PROBLEM TO SOLVE: Starting with the line that mentions "#### 172. 半月线", repeat each line verbatim until the entries end, both ends included.

DATA FOR THE TASK:
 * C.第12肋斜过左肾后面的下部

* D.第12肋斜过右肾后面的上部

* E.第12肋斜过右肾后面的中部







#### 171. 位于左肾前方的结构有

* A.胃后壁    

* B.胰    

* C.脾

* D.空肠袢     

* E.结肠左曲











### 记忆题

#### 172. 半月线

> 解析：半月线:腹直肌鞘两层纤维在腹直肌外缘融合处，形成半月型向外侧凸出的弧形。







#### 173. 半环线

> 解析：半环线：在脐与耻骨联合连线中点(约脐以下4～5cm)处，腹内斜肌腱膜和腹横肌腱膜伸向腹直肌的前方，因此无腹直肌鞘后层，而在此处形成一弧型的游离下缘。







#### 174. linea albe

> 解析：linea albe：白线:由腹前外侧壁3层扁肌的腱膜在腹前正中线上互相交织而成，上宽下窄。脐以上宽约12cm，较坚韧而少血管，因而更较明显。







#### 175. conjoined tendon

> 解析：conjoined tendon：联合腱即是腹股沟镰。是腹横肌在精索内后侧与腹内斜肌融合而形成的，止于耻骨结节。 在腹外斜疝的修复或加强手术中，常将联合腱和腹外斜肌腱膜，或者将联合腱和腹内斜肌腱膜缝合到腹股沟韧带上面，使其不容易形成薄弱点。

RESULT OF THE TASK:
#### 172. 半月线

> 解析：半月线:腹直肌鞘两层纤维在腹直肌外缘融合处，形成半月型向外侧凸出的弧形。







#### 173. 半环线

> 解析：半环线：在脐与耻骨联合连线中点(约脐以下4～5cm)处，腹内斜肌腱膜和腹横肌腱膜伸向腹直肌的前方，因此无腹直肌鞘后层，而在此处形成一弧型的游离下缘。







#### 174. linea albe

> 解析：linea albe：白线:由腹前外侧壁3层扁肌的腱膜在腹前正中线上互相交织而成，上宽下窄。脐以上宽约12cm，较坚韧而少血管，因而更较明显。







#### 175. conjoined tendon

> 解析：conjoined tendon：联合腱即是腹股沟镰。是腹横肌在精索内后侧与腹内斜肌融合而形成的，止于耻骨结节。 在腹外斜疝的修复或加强手术中，常将联合腱和腹外斜肌腱膜，或者将联合腱和腹内斜肌腱膜缝合到腹股沟韧带上面，使其不容易形成薄弱点。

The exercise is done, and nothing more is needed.